The Russian Dilemma04 Aug 2010, by Uncategorized in
The past two days have been a roller coaster of emotions and contradictory bureaucratic responses from the Russian Consulate in Istanbul.
On Monday, we went down to the Consulate, even though we were still waiting for Kim’s new passport, and explained our situation to them. In my rudimentary Russian, I explained “I am going to Russia, Mongolia, My wife, lost passport and visas, police report”… The diplomat we talked to was sympathetic, made a phone call, and told us “no problem”. Incredulous, we asked if he was sure, and how long did he think it might take. He said “maybe 1 day”… WOW! 1 Day! We started thanking him and he begged off, saying he couldn’t promise anything, but to come back the next day “zaftra” with her new passport. After getting some food and returning to the hotel we had another pleasant surprise, Kim’s passport was already waiting for us. In less than 1 day the US Consulate had prepared her an emergency passport and couriered it over to the hotel. We ended Monday on such a high note with everything seeming to go our way.
Tuesday morning, we returned to the Russian Consulate with new passport in hand, copies of the old visa, and invitation letter all ready to go.
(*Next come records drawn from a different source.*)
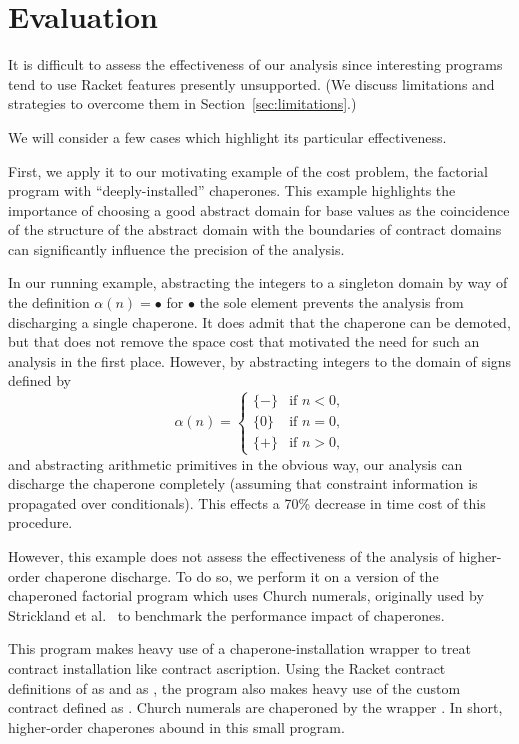 \section{Evaluation}

It is difficult to assess the effectiveness of our analysis since interesting programs tend to use Racket features presently unsupported.
(We discuss limitations and strategies to overcome them in Section~\ref{sec:limitations}.)

We will consider a few cases which highlight its particular effectiveness.

First, we apply it to our motivating example of the cost problem, the factorial program with ``deeply-installed'' chaperones.
This example highlights the importance of choosing a good abstract domain for base values as the coincidence of the structure of the abstract domain with the boundaries of contract domains can significantly influence the precision of the analysis.

In our running  example, abstracting the integers to a singleton domain by way of the definition $\alpha(n)=\bullet$ for $\bullet$ the sole element prevents the analysis from discharging a single chaperone.
It does admit that the chaperone can be demoted, but that does not remove the space cost that motivated the need for such an analysis in the first place.
However, by abstracting integers to the domain of signs defined by
\begin{equation*}
\alpha(n)=\begin{cases}\{-\} &\mbox{if }n<0\mbox{,}\\\{0\} &\mbox{if }n=0\mbox{,}\\\{+\} &\mbox{if }n>0\mbox{,}\end{cases}
\end{equation*}
and abstracting arithmetic primitives in the obvious way, our analysis can discharge the chaperone completely (assuming that constraint information is propagated over conditionals).
This effects a 70\% decrease in time cost of this procedure.

However, this example does not assess the effectiveness of the analysis of higher-order chaperone discharge.
To do so, we perform it on a version of the chaperoned factorial program which uses Church numerals, originally used by Strickland et al.~\cite{strickland2012chaperones} to benchmark the performance impact of chaperones.

This program makes heavy use of a chaperone-installation wrapper \scheme{->} to treat contract installation like contract ascription.
Using the Racket contract definitions of  as  and  as , the program also makes heavy use of the custom  contract defined as .
Church numerals are chaperoned by the wrapper .
In short, higher-order chaperones abound in this small program.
We had to wait in the line again, with the Turkish tourism mafia guarding the door and seemingly entering freely… somebody was paying off the Russian’s well for such frequent access (there are several tour agencies across the street that specialize in Russian visas)… but the Russian bouncer who works the door, and the rail thin girl who works security behind it both started to recognize us and we were able to work our way to the front of the line (visa issues get worked before more complicated passport issues). We made it inside the air conditioned office to wait some more and eventually got to see another diplomat. The man we talked to on Monday was gone, and the diplomat we talked to on Tuesday looked over our papers, including the police report, and flatly said “is impossible”. I pleaded with him to call as the other diplomat had and make sure, telling him that we’d been told a different story the day before. He left, made a phone call and was gone for about 20 minutes. When he came back he actually came outside his booth into the lobby, and said again “is impossible”. He was a little more sympathetic this time and told us he had talked to the Vice Consul and the problem was we can not replace a visa issued in Seattle here in Istanbul. The only other option would be to apply for a new visa, for which we would need a Turkish residency permit, or we could send her passport back to Seattle to try to get the Seattle Russian Consulate to replace her old visa.
We were getting close to giving up when we received a phone call from a Turkish friend of a friend who apparently knew somebody at the Russian consulate. Here is where it would probably be better if I didn’t go into too much detail, but we were told if The Adventurists would fax a letter confirming Kim was in the rally and had to travel through Russia that we could have the visa replaced here, in as little as two days. We tried not to get our hopes up too much, but I was able to sleuth out a phone number for the hard to reach Adventurists HQ and they kindly sent the fax right away. I also received calls back from the offices of Senator Cantwell and Congressman McDermott, as well as an email from the office of Patty Murray. They all offered to help Kim with her passport, which we fortunately already had, but they sympathetically and diplomatically explained that they couldn’t intervene in the sovereign affairs of a foreign country and that we had to continue to pursue our visa issues without their help. I was more touched than I expected to be contacted by them so quickly even though they were not able to assist us with the Russian visa.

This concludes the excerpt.